An adaptation of a classic novel that's had a hit movie adaptation and has remained on school reading lists for the better part of three decades, this is a good old populist hit. Some interesting choices make this more than just a simple regurgitation of all the classic bits, though - starting with the casting of Chanella Macri as Josie - the Italian girl coming of age in the 1990s, third of a series of three women whose emergence into sexuality and adulthood has disrupted their lives and those around them. Macri is not your standard wish-fulfillment teen - she's a very realistically sarcastic, moody, and tough in a way we don't normally see. Vidya Rajan's adaptation feels funnier than I remember the 2000 film being, letting Josie narrate her story and be at the centre at all times. It does mean some elements get sidelined - the story of John Barton, the rich white boy who Josie loves from afar whose personal issues end tragically no longer feels as centred, possibly partially because it's difficult these days to have much sypathies for the rich white boys no matter how much personal angst they might be carrying. 
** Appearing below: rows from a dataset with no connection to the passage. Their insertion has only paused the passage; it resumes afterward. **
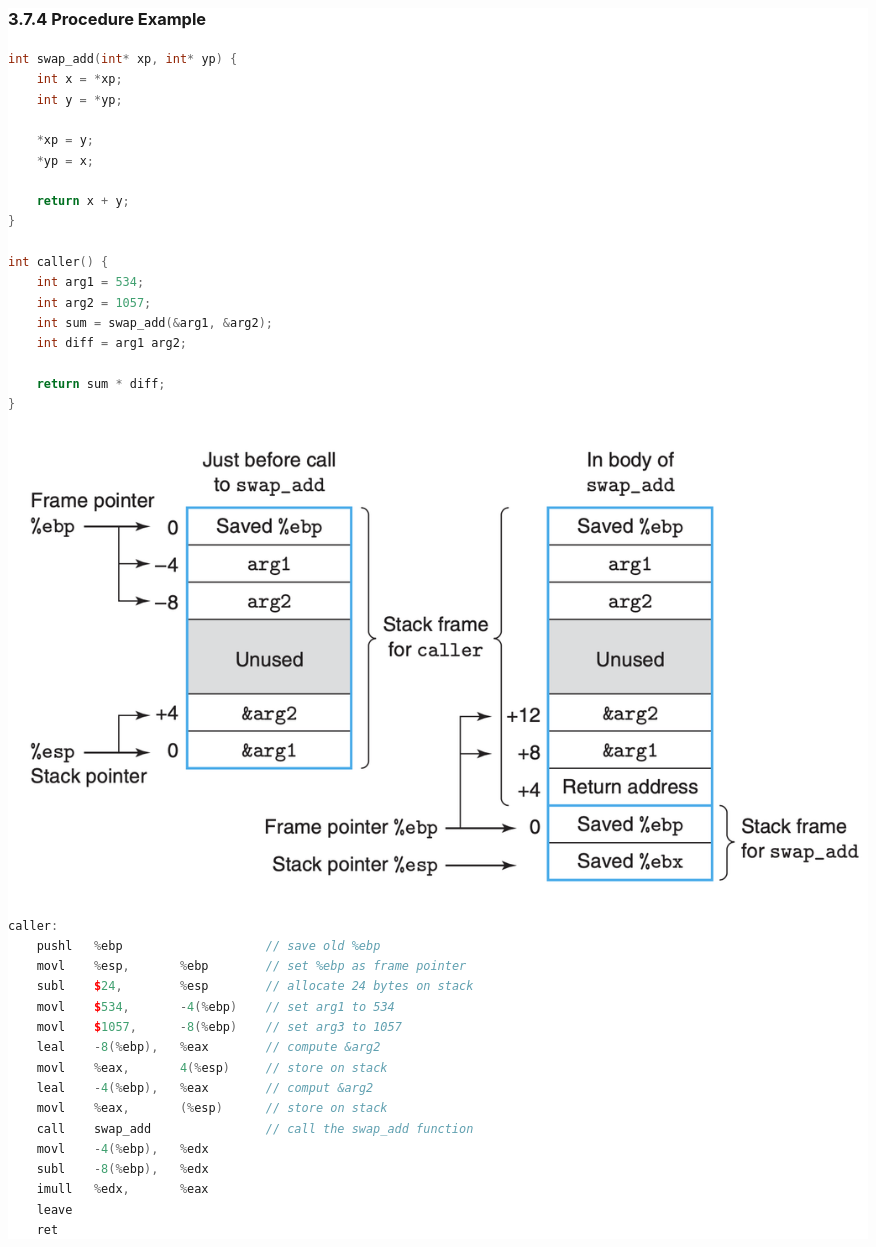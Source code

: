 ### 3.7.4 Procedure Example
```c++
int swap_add(int* xp, int* yp) {
    int x = *xp;
    int y = *yp;

    *xp = y;
    *yp = x;

    return x + y;
}

int caller() {
    int arg1 = 534;
    int arg2 = 1057;
    int sum = swap_add(&arg1, &arg2);
    int diff = arg1 arg2;

    return sum * diff;
}
```
![](../Images/CSAPP/3.7.4-procedure-example.png)

```c++
caller:
    pushl   %ebp                    // save old %ebp
    movl    %esp,       %ebp        // set %ebp as frame pointer
    subl    $24,        %esp        // allocate 24 bytes on stack
    movl    $534,       -4(%ebp)    // set arg1 to 534
    movl    $1057,      -8(%ebp)    // set arg3 to 1057
    leal    -8(%ebp),   %eax        // compute &arg2
    movl    %eax,       4(%esp)     // store on stack
    leal    -4(%ebp),   %eax        // comput &arg2
    movl    %eax,       (%esp)      // store on stack
    call    swap_add                // call the swap_add function
    movl    -4(%ebp),   %edx
    subl    -8(%ebp),   %edx
    imull   %edx,       %eax
    leave
    ret
```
The two males of the cast play single roles - Ashley Lyons as the returning Michael, rediscovering his daughter and the woman he left behind and realising how far they've both moved beyond him, and John Marc Desagno as the goofily working class Jacob Coote, giving surprising wisdom in the second half of the show. All the other women double-or-triple - Hannah Monson embodying Anglo Privilege both as Barton and as his female equivalent, bitchy Ivy; Lucia Mastrione giving great supportive mum as Christina and enjoying the chance to steal large amounts of scenes as Josie's ebullient friend Sera; and Jennifer Vuletic playing both imposing Nonna and the stern-but-compassionate Sister Bernadette.

Stephan Nicalozzo directs on a simple staging that combines transitioning the scenes with letting the characters make passata - flashing around the various locations and keeping Josie's experience central (including on-stage costume changes). It's a very audience-pleasing production that only in the second half really starts to engage in the darker undercurrents of the material but it does the job of engaging the audience with an emotionally rich story of identity, humanity, and growing up.